((

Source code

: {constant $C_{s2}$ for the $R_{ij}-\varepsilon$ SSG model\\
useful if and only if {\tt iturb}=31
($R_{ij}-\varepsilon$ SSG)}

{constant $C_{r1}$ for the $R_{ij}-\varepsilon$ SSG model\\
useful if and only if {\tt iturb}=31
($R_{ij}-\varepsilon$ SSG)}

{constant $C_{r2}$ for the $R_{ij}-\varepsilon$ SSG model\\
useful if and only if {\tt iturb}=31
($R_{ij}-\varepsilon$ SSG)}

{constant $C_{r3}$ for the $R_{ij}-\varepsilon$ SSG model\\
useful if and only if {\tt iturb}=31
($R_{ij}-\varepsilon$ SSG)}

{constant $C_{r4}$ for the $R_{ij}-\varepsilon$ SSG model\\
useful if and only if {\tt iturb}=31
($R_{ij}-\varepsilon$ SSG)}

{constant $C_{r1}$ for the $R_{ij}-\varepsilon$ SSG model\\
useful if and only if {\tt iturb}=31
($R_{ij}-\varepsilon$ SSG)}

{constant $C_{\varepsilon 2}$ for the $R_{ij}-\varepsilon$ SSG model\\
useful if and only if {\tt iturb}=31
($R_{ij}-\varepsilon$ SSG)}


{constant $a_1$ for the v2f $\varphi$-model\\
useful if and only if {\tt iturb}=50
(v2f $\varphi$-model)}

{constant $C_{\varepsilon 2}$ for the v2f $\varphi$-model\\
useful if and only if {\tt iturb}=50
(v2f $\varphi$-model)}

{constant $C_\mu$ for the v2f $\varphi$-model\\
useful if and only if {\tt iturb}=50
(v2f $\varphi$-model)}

))

- _EXERCISE_
Retype the material in full. Each word must match.

- _EXERCISE RESULT_
Source code

: {constant $C_{s2}$ for the $R_{ij}-\varepsilon$ SSG model\\
useful if and only if {\tt iturb}=31
($R_{ij}-\varepsilon$ SSG)}

{constant $C_{r1}$ for the $R_{ij}-\varepsilon$ SSG model\\
useful if and only if {\tt iturb}=31
($R_{ij}-\varepsilon$ SSG)}

{constant $C_{r2}$ for the $R_{ij}-\varepsilon$ SSG model\\
useful if and only if {\tt iturb}=31
($R_{ij}-\varepsilon$ SSG)}

{constant $C_{r3}$ for the $R_{ij}-\varepsilon$ SSG model\\
useful if and only if {\tt iturb}=31
($R_{ij}-\varepsilon$ SSG)}

{constant $C_{r4}$ for the $R_{ij}-\varepsilon$ SSG model\\
useful if and only if {\tt iturb}=31
($R_{ij}-\varepsilon$ SSG)}

{constant $C_{r1}$ for the $R_{ij}-\varepsilon$ SSG model\\
useful if and only if {\tt iturb}=31
($R_{ij}-\varepsilon$ SSG)}

{constant $C_{\varepsilon 2}$ for the $R_{ij}-\varepsilon$ SSG model\\
useful if and only if {\tt iturb}=31
($R_{ij}-\varepsilon$ SSG)}


{constant $a_1$ for the v2f $\varphi$-model\\
useful if and only if {\tt iturb}=50
(v2f $\varphi$-model)}

{constant $C_{\varepsilon 2}$ for the v2f $\varphi$-model\\
useful if and only if {\tt iturb}=50
(v2f $\varphi$-model)}

{constant $C_\mu$ for the v2f $\varphi$-model\\
useful if and only if {\tt iturb}=50
(v2f $\varphi$-model)}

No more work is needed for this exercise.